# Attribution using daily scaling

This notebook is similar to the previous attribution notebook in that it calculates the probability ratios for an event.
However, it differs in how the counterfactual climates are represented.
In this notebook the counterfactual climate is instead represented by shifting the daily values based on the relationship between GMST and either the monthly median or monthly quantiles.
The method is adapted from [Gilford et. al. (2022)](https://ascmo.copernicus.org/articles/8/135/2022/).

Note that this method is experimental and requires further development.

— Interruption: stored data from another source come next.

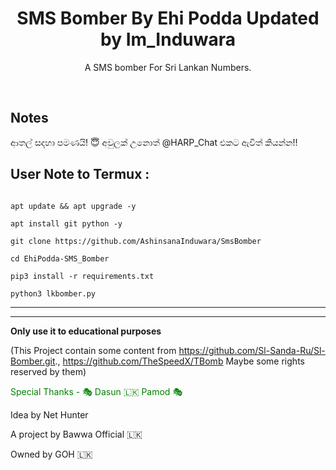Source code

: <h1 align="center">SMS Bomber By Ehi Podda Updated by Im_Induwara</h1>

<p align="center">  A SMS bomber For Sri Lankan Numbers.</p><br>

## Notes
ආතල් සදහා පමණයි! 😇
අවුලක් උනොත් @HARP_Chat එකට ඇවිත් කියන්න!!

## User Note to Termux :

```bhash

apt update && apt upgrade -y

apt install git python -y

git clone https://github.com/AshinsanaInduwara/SmsBomber

cd EhiPodda-SMS_Bomber

pip3 install -r requirements.txt

python3 lkbomber.py

```

___

____

**Only use it to educational purposes**

(This Project contain some content from  https://github.com/Sl-Sanda-Ru/Sl-Bomber.git.,  https://github.com/TheSpeedX/TBomb Maybe some rights reserved by them)

<p style="color:green ">Special Thanks - 🎭 Dasun 🇱🇰 Pamod 🎭 </p>
</p>Idea by Net Hunter</p>
</p>A project by Bawwa Official 🇱🇰</p>
</p>Owned by GOH 🇱🇰 </p>


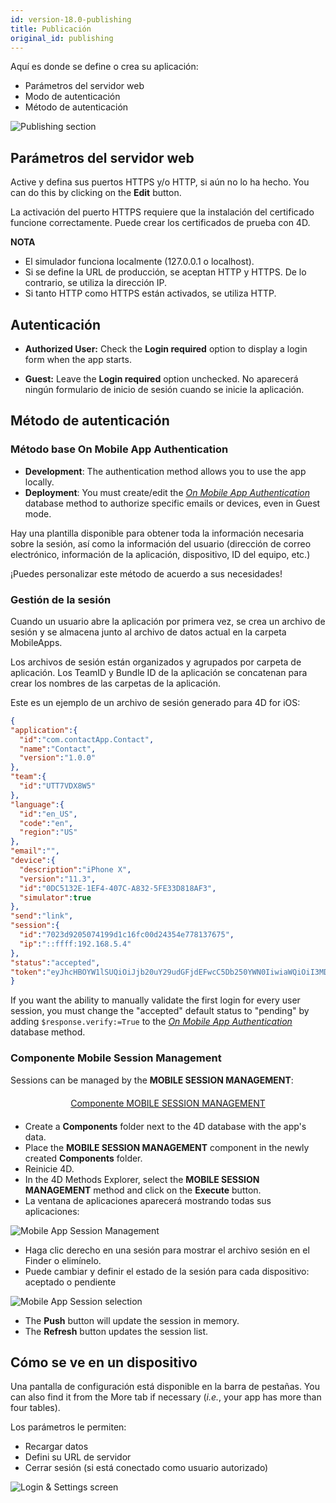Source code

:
 ```yaml
---
id: version-18.0-publishing
title: Publicación
original_id: publishing
---
```


Aquí es donde se define o crea su aplicación:

* Parámetros del servidor web
* Modo de autenticación
* Método de autenticación

![Publishing section](assets/en/project-editor/Publishing-section-4D-for-iOS.png)

## Parámetros del servidor web

Active y defina sus puertos HTTPS y/o HTTP, si aún no lo ha hecho. You can do this by clicking on the **Edit** button.

La activación del puerto HTTPS requiere que la instalación del certificado funcione correctamente. Puede crear los certificados de prueba con 4D.<div markdown="1" class = "tips">
**NOTA**

* El simulador funciona localmente (127.0.0.1 o localhost).
* Si se define la URL de producción, se aceptan HTTP y HTTPS. De lo contrario, se utiliza la dirección IP.
* Si tanto HTTP como HTTPS están activados, se utiliza HTTP.</div>

## Autenticación

* **Authorized User:** Check the **Login required** option to display a login form when the app starts.

* **Guest:** Leave the **Login required** option unchecked. No aparecerá ningún formulario de inicio de sesión cuando se inicie la aplicación.

## Método de autenticación

### Método base On Mobile App Authentication

* **Development**: The authentication method allows you to use the app locally.
* **Deployment**: You must create/edit the [*On Mobile App Authentication*](https://doc.4d.com/4Dv17R3/4D/17-R3/On-Mobile-App-Authentication-database-method.301-3906587.en.html) database method to authorize specific emails or devices, even in Guest mode.

Hay una plantilla disponible para obtener toda la información necesaria sobre la sesión, así como la información del usuario (dirección de correo electrónico, información de la aplicación, dispositivo, ID del equipo, etc.)

¡Puedes personalizar este método de acuerdo a sus necesidades!

### Gestión de la sesión

Cuando un usuario abre la aplicación por primera vez, se crea un archivo de sesión y se almacena junto al archivo de datos actual en la carpeta MobileApps.

Los archivos de sesión están organizados y agrupados por carpeta de aplicación. Los TeamID y Bundle ID de la aplicación se concatenan para crear los nombres de las carpetas de la aplicación.

Este es un ejemplo de un archivo de sesión generado para 4D for iOS:

```json
{
"application":{
  "id":"com.contactApp.Contact",
  "name":"Contact",
  "version":"1.0.0"
},
"team":{
  "id":"UTT7VDX8W5"
},
"language":{
  "id":"en_US",
  "code":"en",
  "region":"US"
},
"email":"",
"device":{
  "description":"iPhone X",
  "version":"11.3",
  "id":"0DC5132E-1EF4-407C-A832-5FE33D818AF3",
  "simulator":true
},
"send":"link",
"session":{
  "id":"7023d9205074199d1c16fc00d24354e778137675",
  "ip":"::ffff:192.168.5.4"
},
"status":"accepted",
"token":"eyJhcHBOYW1lSUQiOiJjb20uY29udGFjdEFwcC5Db250YWN0IiwiaWQiOiI3MDIzZDkyMDUwNzQxOTlkMWMxNmZjMDBkMjQzNTRlNzc4MTM3Njc1IiwidGVhbUlEIjoiVVRUN1ZEWDhXNSJ9"
}

```

If you want the ability to manually validate the first login for every user session, you must change the "accepted" default status to "pending" by adding `$response.verify:=True` to the [*On Mobile App Authentication*](https://doc.4d.com/4Dv17R3/4D/17-R3/On-Mobile-App-Authentication-database-method.301-3906587.en.html) database method.


### Componente Mobile Session Management

Sessions can be managed by the **MOBILE SESSION MANAGEMENT**:

<div markdown="1" style="text-align: center; margin-top: 20px; margin-bottom: 20px">
<a class="button"
href="../assets/en/session-management/MOBILE-SESSION-MANAGEMENT.zip">Componente MOBILE SESSION MANAGEMENT</a>
</div>

* Create a **Components** folder next to the 4D database with the app's data.
* Place the **MOBILE SESSION MANAGEMENT** component in the newly created **Components** folder.
* Reinicie 4D.
* In the 4D Methods Explorer, select the **MOBILE SESSION MANAGEMENT** method and click on the **Execute** button.
* La ventana de aplicaciones aparecerá mostrando todas sus aplicaciones:

![Mobile App Session Management](assets/en/session-management/Mobile-App-Session-Management.png)

* Haga clic derecho en una sesión para mostrar el archivo sesión en el Finder o elimínelo.
* Puede cambiar y definir el estado de la sesión para cada dispositivo: aceptado o pendiente

![Mobile App Session selection](assets/en/session-management/Mobile-App-Session-Management-selected.png)

* The **Push** button will update the session in memory.
* The **Refresh** button updates the session list.

## Cómo se ve en un dispositivo

Una pantalla de configuración está disponible en la barra de pestañas. You can also find it from the More tab if necessary (*i.e.*, your app has more than four tables).

Los parámetros le permiten:

* Recargar datos
* Defini su URL de servidor
* Cerrar sesión (si está conectado como usuario autorizado)

![Login & Settings screen](assets/en/project-editor/Login-Settings-screen-Publishing-section-4D-for-iOS.png)



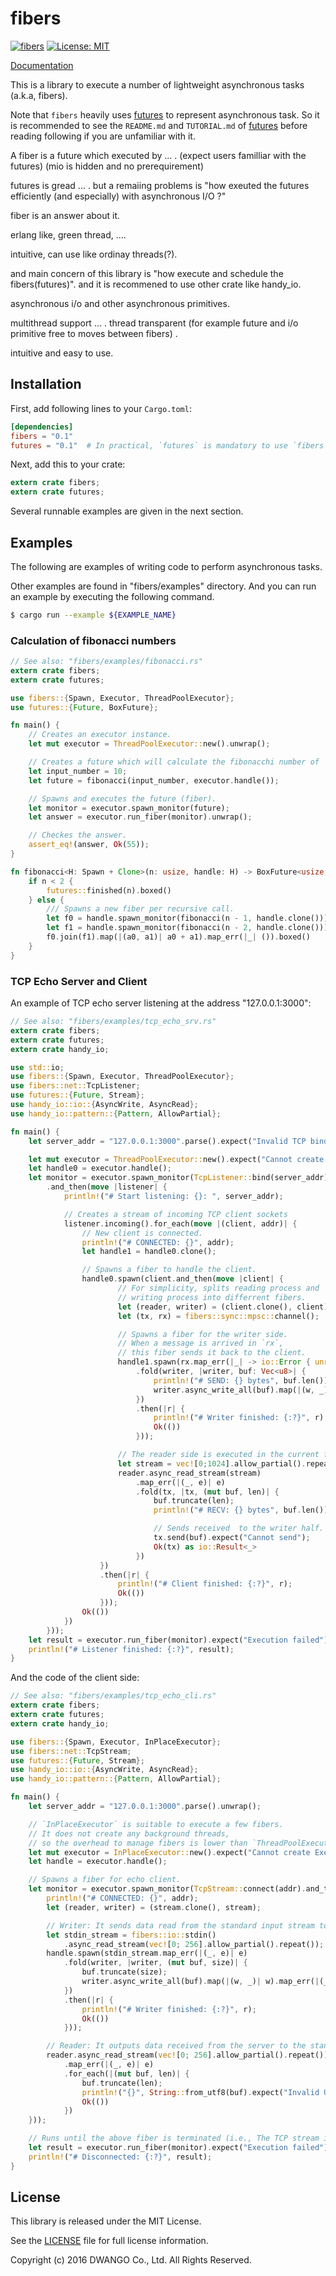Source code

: fibers
======

[![fibers](http://meritbadge.herokuapp.com/fibers)](https://crates.io/crates/fibers)
[![License: MIT](https://img.shields.io/badge/license-MIT-blue.svg)](LICENSE)

[Documentation](https://docs.rs/fibers/)

This is a library to execute a number of lightweight asynchronous tasks (a.k.a, fibers).

Note that `fibers` heavily uses [futures](https://github.com/alexcrichton/futures-rs) to
represent asynchronous task.
So it is recommended to see the `README.md` and `TUTORIAL.md` of
[futures](https://github.com/alexcrichton/futures-rs) before reading following
if you are unfamiliar with it.

A fiber is a future which executed by ... .
(expect users familliar with the futures)
(mio is hidden and no prerequirement)

futures is gread ... . but a remaiing problems is
"how exeuted the futures efficiently (and especially) with asynchronous I/O ?"

fiber is an answer about it.

erlang like, green thread, ....

intuitive, can use like ordinay threads(?).

and main concern of this library is "how execute and schedule the fibers(futures)".
and it is recommened to use other crate like handy_io.

asynchronous i/o and other asynchronous primitives.

multithread support ... . thread transparent
(for example future and i/o primitive free to moves between fibers) .

intuitive and easy to use.


Installation
------------

First, add following lines to your `Cargo.toml`:

```toml
[dependencies]
fibers = "0.1"
futures = "0.1"  # In practical, `futures` is mandatory to use `fibers`.
```

Next, add this to your crate:

```rust
extern crate fibers;
extern crate futures;
```

Several runnable examples are given in the next section.


Examples
--------

The following are examples of writing code to perform asynchronous tasks.

Other examples are found in "fibers/examples" directory.
And you can run an example by executing the following command.

```bash
$ cargo run --example ${EXAMPLE_NAME}
```

### Calculation of fibonacci numbers

```rust
// See also: "fibers/examples/fibonacci.rs"
extern crate fibers;
extern crate futures;

use fibers::{Spawn, Executor, ThreadPoolExecutor};
use futures::{Future, BoxFuture};

fn main() {
    // Creates an executor instance.
    let mut executor = ThreadPoolExecutor::new().unwrap();

    // Creates a future which will calculate the fibonacchi number of `10`.
    let input_number = 10;
    let future = fibonacci(input_number, executor.handle());

    // Spawns and executes the future (fiber).
    let monitor = executor.spawn_monitor(future);
    let answer = executor.run_fiber(monitor).unwrap();

    // Checkes the answer.
    assert_eq!(answer, Ok(55));
}

fn fibonacci<H: Spawn + Clone>(n: usize, handle: H) -> BoxFuture<usize, ()> {
    if n < 2 {
        futures::finished(n).boxed()
    } else {
        /// Spawns a new fiber per recursive call.
        let f0 = handle.spawn_monitor(fibonacci(n - 1, handle.clone()));
        let f1 = handle.spawn_monitor(fibonacci(n - 2, handle.clone()));
        f0.join(f1).map(|(a0, a1)| a0 + a1).map_err(|_| ()).boxed()
    }
}
```

### TCP Echo Server and Client

An example of TCP echo server listening at the address "127.0.0.1:3000":

```rust
// See also: "fibers/examples/tcp_echo_srv.rs"
extern crate fibers;
extern crate futures;
extern crate handy_io;

use std::io;
use fibers::{Spawn, Executor, ThreadPoolExecutor};
use fibers::net::TcpListener;
use futures::{Future, Stream};
use handy_io::io::{AsyncWrite, AsyncRead};
use handy_io::pattern::{Pattern, AllowPartial};

fn main() {
    let server_addr = "127.0.0.1:3000".parse().expect("Invalid TCP bind address");

    let mut executor = ThreadPoolExecutor::new().expect("Cannot create Executor");
    let handle0 = executor.handle();
    let monitor = executor.spawn_monitor(TcpListener::bind(server_addr)
        .and_then(move |listener| {
            println!("# Start listening: {}: ", server_addr);

            // Creates a stream of incoming TCP client sockets
            listener.incoming().for_each(move |(client, addr)| {
                // New client is connected.
                println!("# CONNECTED: {}", addr);
                let handle1 = handle0.clone();

                // Spawns a fiber to handle the client.
                handle0.spawn(client.and_then(move |client| {
                        // For simplicity, splits reading process and
                        // writing process into differrent fibers.
                        let (reader, writer) = (client.clone(), client);
                        let (tx, rx) = fibers::sync::mpsc::channel();

                        // Spawns a fiber for the writer side.
                        // When a message is arrived in `rx`,
                        // this fiber sends it back to the client.
                        handle1.spawn(rx.map_err(|_| -> io::Error { unreachable!() })
                            .fold(writer, |writer, buf: Vec<u8>| {
                                println!("# SEND: {} bytes", buf.len());
                                writer.async_write_all(buf).map(|(w, _)| w).map_err(|(_, _, e)| e)
                            })
                            .then(|r| {
                                println!("# Writer finished: {:?}", r);
                                Ok(())
                            }));

                        // The reader side is executed in the current fiber.
                        let stream = vec![0;1024].allow_partial().repeat();
                        reader.async_read_stream(stream)
                            .map_err(|(_, e)| e)
                            .fold(tx, |tx, (mut buf, len)| {
                                buf.truncate(len);
                                println!("# RECV: {} bytes", buf.len());

                                // Sends received  to the writer half.
                                tx.send(buf).expect("Cannot send");
                                Ok(tx) as io::Result<_>
                            })
                    })
                    .then(|r| {
                        println!("# Client finished: {:?}", r);
                        Ok(())
                    }));
                Ok(())
            })
        }));
    let result = executor.run_fiber(monitor).expect("Execution failed");
    println!("# Listener finished: {:?}", result);
}
```

And the code of the client side:

```rust
// See also: "fibers/examples/tcp_echo_cli.rs"
extern crate fibers;
extern crate futures;
extern crate handy_io;

use fibers::{Spawn, Executor, InPlaceExecutor};
use fibers::net::TcpStream;
use futures::{Future, Stream};
use handy_io::io::{AsyncWrite, AsyncRead};
use handy_io::pattern::{Pattern, AllowPartial};

fn main() {
    let server_addr = "127.0.0.1:3000".parse().unwrap();

    // `InPlaceExecutor` is suitable to execute a few fibers.
    // It does not create any background threads,
    // so the overhead to manage fibers is lower than `ThreadPoolExecutor`.
    let mut executor = InPlaceExecutor::new().expect("Cannot create Executor");
    let handle = executor.handle();

    // Spawns a fiber for echo client.
    let monitor = executor.spawn_monitor(TcpStream::connect(addr).and_then(move |stream| {
        println!("# CONNECTED: {}", addr);
        let (reader, writer) = (stream.clone(), stream);

        // Writer: It sends data read from the standard input stream to the connected server.
        let stdin_stream = fibers::io::stdin()
            .async_read_stream(vec![0; 256].allow_partial().repeat());
        handle.spawn(stdin_stream.map_err(|(_, e)| e)
            .fold(writer, |writer, (mut buf, size)| {
                buf.truncate(size);
                writer.async_write_all(buf).map(|(w, _)| w).map_err(|(_, _, e)| e)
            })
            .then(|r| {
                println!("# Writer finished: {:?}", r);
                Ok(())
            }));

        // Reader: It outputs data received from the server to the standard output stream.
        reader.async_read_stream(vec![0; 256].allow_partial().repeat())
            .map_err(|(_, e)| e)
            .for_each(|(mut buf, len)| {
                buf.truncate(len);
                println!("{}", String::from_utf8(buf).expect("Invalid UTF-8"));
                Ok(())
            })
    }));

    // Runs until the above fiber is terminated (i.e., The TCP stream is disconnected).
    let result = executor.run_fiber(monitor).expect("Execution failed");
    println!("# Disconnected: {:?}", result);
}
```

License
-------

This library is released under the MIT License.

See the [LICENSE](LICENSE) file for full license information.

Copyright (c) 2016 DWANGO Co., Ltd. All Rights Reserved.
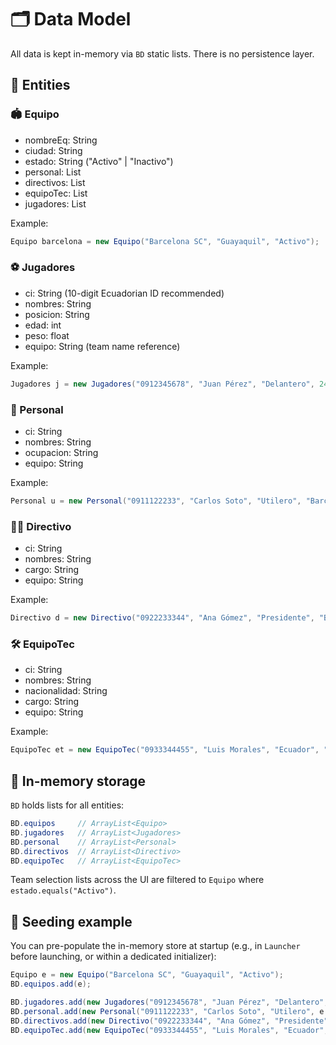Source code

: # 🗂️ Data Model

All data is kept in-memory via `BD` static lists. There is no persistence layer.

## 🧩 Entities

### 🏟️ Equipo
- nombreEq: String
- ciudad: String
- estado: String ("Activo" | "Inactivo")
- personal: List<Personal>
- directivos: List<Directivo>
- equipoTec: List<EquipoTec>
- jugadores: List<Jugadores>

Example:
```java
Equipo barcelona = new Equipo("Barcelona SC", "Guayaquil", "Activo");
```

### ⚽ Jugadores
- ci: String (10-digit Ecuadorian ID recommended)
- nombres: String
- posicion: String
- edad: int
- peso: float
- equipo: String (team name reference)

Example:
```java
Jugadores j = new Jugadores("0912345678", "Juan Pérez", "Delantero", 24, 72.5f, "Barcelona SC");
```

### 🧺 Personal
- ci: String
- nombres: String
- ocupacion: String
- equipo: String

Example:
```java
Personal u = new Personal("0911122233", "Carlos Soto", "Utilero", "Barcelona SC");
```

### 🧑‍💼 Directivo
- ci: String
- nombres: String
- cargo: String
- equipo: String

Example:
```java
Directivo d = new Directivo("0922233344", "Ana Gómez", "Presidente", "Barcelona SC");
```

### 🛠️ EquipoTec
- ci: String
- nombres: String
- nacionalidad: String
- cargo: String
- equipo: String

Example:
```java
EquipoTec et = new EquipoTec("0933344455", "Luis Morales", "Ecuador", "Director Técnico", "Barcelona SC");
```

## 🧠 In-memory storage

`BD` holds lists for all entities:

```java
BD.equipos     // ArrayList<Equipo>
BD.jugadores   // ArrayList<Jugadores>
BD.personal    // ArrayList<Personal>
BD.directivos  // ArrayList<Directivo>
BD.equipoTec   // ArrayList<EquipoTec>
```

Team selection lists across the UI are filtered to `Equipo` where `estado.equals("Activo")`.

## 🌱 Seeding example

You can pre-populate the in-memory store at startup (e.g., in `Launcher` before launching, or within a dedicated initializer):

```java
Equipo e = new Equipo("Barcelona SC", "Guayaquil", "Activo");
BD.equipos.add(e);

BD.jugadores.add(new Jugadores("0912345678", "Juan Pérez", "Delantero", 24, 72.0f, e.getNombreEq()));
BD.personal.add(new Personal("0911122233", "Carlos Soto", "Utilero", e.getNombreEq()));
BD.directivos.add(new Directivo("0922233344", "Ana Gómez", "Presidente", e.getNombreEq()));
BD.equipoTec.add(new EquipoTec("0933344455", "Luis Morales", "Ecuador", "DT", e.getNombreEq()));
```
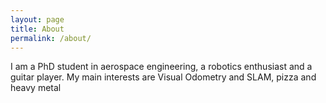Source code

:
 ```yaml
---
layout: page
title: About
permalink: /about/
---
```


I am a PhD student in aerospace engineering, a robotics enthusiast and a guitar player. My main interests are Visual Odometry and SLAM, pizza and heavy metal
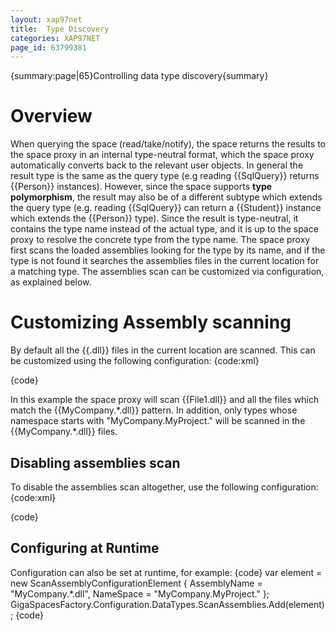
 ```yaml
---
layout: xap97net
title:  Type Discovery
categories: XAP97NET
page_id: 63799381
---
```


{summary:page|65}Controlling data type discovery{summary}

# Overview

When querying the space (read/take/notify), the space returns the results to the space proxy in an internal type-neutral format, which the space proxy automatically converts back to the relevant user objects. In general the result type is the same as the query type (e.g reading {{SqlQuery<Person>}} returns {{Person}} instances). However, since the space supports **type polymorphism**, the result may also be of a different subtype which extends the query type (e.g. reading {{SqlQuery<Person>}} can return a {{Student}} instance  which extends the {{Person}} type). Since the result is type-neutral, it contains the type name instead of the actual type, and it is up to the space proxy to resolve the concrete type from the type name. The space proxy first scans the loaded assemblies looking for the type by its name, and if the type is not found it searches the assemblies files in the current location for a matching type. The assemblies scan can be customized via configuration, as explained below.

# Customizing Assembly scanning

By default all the {{.dll}} files in the current location are scanned. This can be customized using the following configuration:
{code:xml}
<configuration>
    <configSections>
        <section name="GigaSpaces" type="GigaSpaces.Core.Configuration.GigaSpacesCoreConfiguration, GigaSpaces.Core"/>
    </configSections>
    <GigaSpaces>
        <DataTypes>
            <ScanAssemblies>
                <add AssemblyName="File1.dll"/>
                <add AssemblyName="MyCompany.*.dll" NameSpace="MyCompany.MyProject."/>
            </ScanAssemblies>
        </DataTypes>
    </GigaSpaces>
</configuration>
{code}

In this example the space proxy will scan {{File1.dll}} and all the files which match the {{MyCompany.\*.dll}} pattern. In addition, only types whose namespace starts with "MyCompany.MyProject." will be scanned in the {{MyCompany.\*.dll}} files.

## Disabling assemblies scan

To disable the assemblies scan altogether, use the following configuration:
{code:xml}
<configuration>
    <configSections>
        <section name="GigaSpaces" type="GigaSpaces.Core.Configuration.GigaSpacesCoreConfiguration, GigaSpaces.Core"/>
    </configSections>
    <GigaSpaces>
        <DataTypes>
            <ScanAssemblies Disabled="true"/>
        </DataTypes>
    </GigaSpaces>
</configuration>
{code}

## Configuring at Runtime

Configuration can also be set at runtime, for example:
{code}
var element = new ScanAssemblyConfigurationElement { AssemblyName = "MyCompany.*.dll", NameSpace = "MyCompany.MyProject." };
GigaSpacesFactory.Configuration.DataTypes.ScanAssemblies.Add(element);
{code}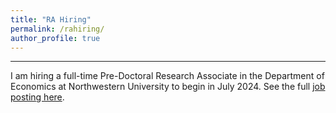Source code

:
 ```yaml
---
title: "RA Hiring"
permalink: /rahiring/
author_profile: true
---
```


------

I am hiring a full-time Pre-Doctoral Research Associate in the Department of Economics at Northwestern University to begin in July 2024. See the full [job posting here](https://gsharma38.github.io/gsharma.github.io/files/RA_posting_Sharma.pdf).
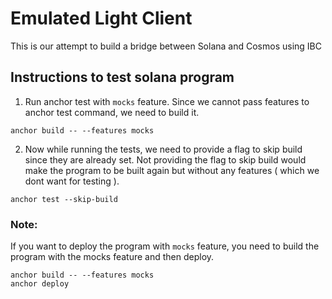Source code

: # Emulated Light Client

This is our attempt to build a bridge between Solana and Cosmos using IBC

## Instructions to test solana program

1. Run anchor test with `mocks` feature. Since we cannot pass features to anchor test command, we need to build it.
```
anchor build -- --features mocks
```

2. Now while running the tests, we need to provide a flag to skip build since they are already set. Not providing the flag to skip build would make the program to be built again but without any features ( which we dont want for testing ).
```
anchor test --skip-build
```

### Note:
If you want to deploy the program with `mocks` feature, you need to build the program with the mocks feature and then deploy.
```
anchor build -- --features mocks
anchor deploy
```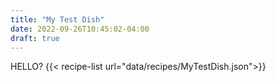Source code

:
 ```yaml
---
title: "My Test Dish"
date: 2022-09-26T10:45:02-04:00
draft: true
---
```


HELLO?
{{< recipe-list url="data/recipes/MyTestDish.json">}}
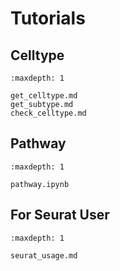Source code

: # Tutorials

## Celltype


```{toctree}
:maxdepth: 1

get_celltype.md
get_subtype.md
check_celltype.md
```

## Pathway
```{toctree}
:maxdepth: 1

pathway.ipynb
```


## For Seurat User

```{toctree}
:maxdepth: 1

seurat_usage.md
```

# Attribution: Observations

In [None]:
import glob
import os
from functools import partial

import attribution.funcs
import attribution.utils
import attribution.validation
import cartopy.crs as ccrs
import iris
import iris.plot as iplt
import numpy as np
import scipy.stats as scstats
from attribution.config import init_config
from climix.metadata import load_metadata
from dask.distributed import Client
from iris_utils.utils import get_weights
from matplotlib import pyplot as plt

In [None]:
client = Client()

We load in the the configuration from the project `.yml`.

In [None]:
CFG = init_config()

In [None]:
# CFG

Fetch the prepared datasets

In [None]:
files = glob.glob(CFG["paths"]["project_folder"] + f"/{CFG['variable']}*.nc*")

In [None]:
files

In [None]:
variable = CFG["variable"][0]
print(variable)

### Event definition
We want to check how many days above 25 degrees there was during 2018.
So before we can define the threshold we have to calculate the index.

In [None]:
index_name = CFG["index_name"][0]
print(index_name)

In [None]:
index_catalog = load_metadata()
index = index_catalog.prepare_indices([index_name])[0]

## GridClim
Load GridClim

In [None]:
file = glob.glob(CFG["paths"]["project_folder"] + f"/{variable}*GridClim*.nc")

In [None]:
# GridClim is the first file in the list.
iris.FUTURE.datum_support = True
cube = iris.load_cube(file)

Remove leap days. Their inclusion makes the quantile shifting problematic.

In [None]:
# Add a leap day cooridnate.
iris.coord_categorisation.add_categorised_coord(
    cube,
    "leap",
    "time",
    lambda coord, value: coord.units.num2date(value).month == 2
    and coord.units.num2date(value).day == 29,
)
#  Create the constraint.
leap_constraint = iris.Constraint(leap=False)
# Here remove leap days
cube = cube.extract(leap_constraint)

And some coord. categorisation.

In [None]:
# Add more time categorisation.
iris.coord_categorisation.add_month_number(cube, "time")
iris.coord_categorisation.add_year(cube, "time")

In [None]:
cube_av = attribution.utils.compute_spatial_average(cube)

### Compute index

In [None]:
index_cube = attribution.utils.compute_index(cube, index, client)

In [None]:
index_cube_av = attribution.utils.compute_index(cube_av, index, client)

In [None]:
index_cube_av.shape

Now we can get the threshold from the SU of 2018.

In [None]:
# Summer 2018
threshold = index_cube_av[-1].data

In [None]:
threshold

In [None]:
iplt.plot(index_cube_av);

### Fitting an extreme value distribution to SU

We try and fit a number of extreme value distributions to the data.

In [None]:
# Some distributions describing extremes.
dists = {
    "genextreme": scstats.genextreme,
    "gamma": scstats.gamma,
    "genpareto": scstats.genpareto,
    "gengamma": scstats.gengamma,
    "gumbel_l": scstats.gumbel_l,
    "gumbel_r": scstats.gumbel_r,
}

Before we do the bootstrap, we want to check the goodness of fit for the distribution and the data.
For this we use a Kolmogorov-Smirnof test (KS-test).
For a goodness of fit this is a bit unintuitive.
The 0-hypothesis is that the distributions are the same, hence we are looking for a high p-value here. e.g. that we can't say that the dists are different.

In [None]:
cube_data = index_cube_av.data

In [None]:
_ = attribution.validation.inspect_distributions(cube_data, dists, figsize=(7, 5))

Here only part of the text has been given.